■ Prompt: Pull every line that includes the word "README" out of the data below and copy it.

■ Source material:
Segment Open

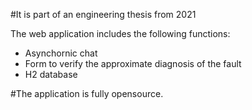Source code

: #It is part of an engineering thesis from 2021

The web application includes the following functions:
- Asynchornic chat
- Form to verify the approximate diagnosis of the fault
- H2 database


#The application is fully opensource.

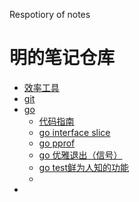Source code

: Respotiory of notes

# 明的笔记仓库



* [效率工具](https://github.com/lbtsm/notes/tree/master/efficient)
* [git](https://github.com/lbtsm/notes/tree/master/git)
* [go](https://github.com/lbtsm/notes/tree/master/go)
  * [代码指南](https://github.com/lbtsm/notes/blob/master/go/code-guide.md)
  * [go interface slice ](https://github.com/lbtsm/notes/blob/master/go/interface%20slice.md)
  * [go pprof](https://github.com/lbtsm/notes/blob/master/go/Go%E4%BC%98%E9%9B%85%E7%9A%84%E9%80%80%E5%87%BA%E7%A8%8B%E5%BA%8F.docx)
  * [go 优雅退出（信号）](https://github.com/lbtsm/notes/blob/master/go/Go%E4%BC%98%E9%9B%85%E7%9A%84%E9%80%80%E5%87%BA%E7%A8%8B%E5%BA%8F.docx)
  * [go test鲜为人知的功能](https://github.com/lbtsm/notes/blob/master/go/Go%E4%BC%98%E9%9B%85%E7%9A%84%E9%80%80%E5%87%BA%E7%A8%8B%E5%BA%8F.docx)
  * 
* 

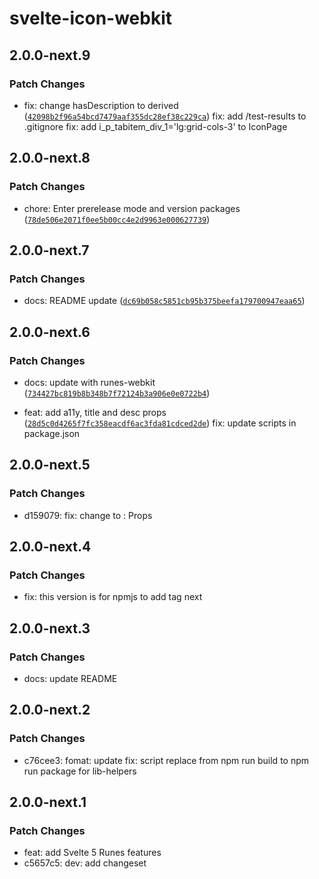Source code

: # svelte-icon-webkit

## 2.0.0-next.9

### Patch Changes

- fix: change hasDescription to derived ([`42098b2f96a54bcd7479aaf355dc28ef38c229ca`](https://github.com/shinokada/svelte-awesome-icons/commit/42098b2f96a54bcd7479aaf355dc28ef38c229ca))
  fix: add /test-results to .gitignore
  fix: add i_p_tabitem_div_1='lg:grid-cols-3' to IconPage

## 2.0.0-next.8

### Patch Changes

- chore: Enter prerelease mode and version packages ([`78de506e2071f0ee5b00cc4e2d9963e000627739`](https://github.com/shinokada/svelte-awesome-icons/commit/78de506e2071f0ee5b00cc4e2d9963e000627739))

## 2.0.0-next.7

### Patch Changes

- docs: README update ([`dc69b058c5851cb95b375beefa179700947eaa65`](https://github.com/shinokada/svelte-awesome-icons/commit/dc69b058c5851cb95b375beefa179700947eaa65))

## 2.0.0-next.6

### Patch Changes

- docs: update with runes-webkit ([`734427bc819b8b348b7f72124b3a906e0e0722b4`](https://github.com/shinokada/svelte-awesome-icons/commit/734427bc819b8b348b7f72124b3a906e0e0722b4))

- feat: add a11y, title and desc props ([`28d5c0d4265f7fc358eacdf6ac3fda81cdced2de`](https://github.com/shinokada/svelte-awesome-icons/commit/28d5c0d4265f7fc358eacdf6ac3fda81cdced2de))
  fix: update scripts in package.json

## 2.0.0-next.5

### Patch Changes

- d159079: fix: change <Props> to : Props

## 2.0.0-next.4

### Patch Changes

- fix: this version is for npmjs to add tag next

## 2.0.0-next.3

### Patch Changes

- docs: update README

## 2.0.0-next.2

### Patch Changes

- c76cee3: fomat: update
  fix: script replace from npm run build to npm run package for lib-helpers

## 2.0.0-next.1

### Patch Changes

- feat: add Svelte 5 Runes features
- c5657c5: dev: add changeset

Segment Closed

■ Response:
- docs: README update ([`dc69b058c5851cb95b375beefa179700947eaa65`](https://github.com/shinokada/svelte-awesome-icons/commit/dc69b058c5851cb95b375beefa179700947eaa65))
- docs: update README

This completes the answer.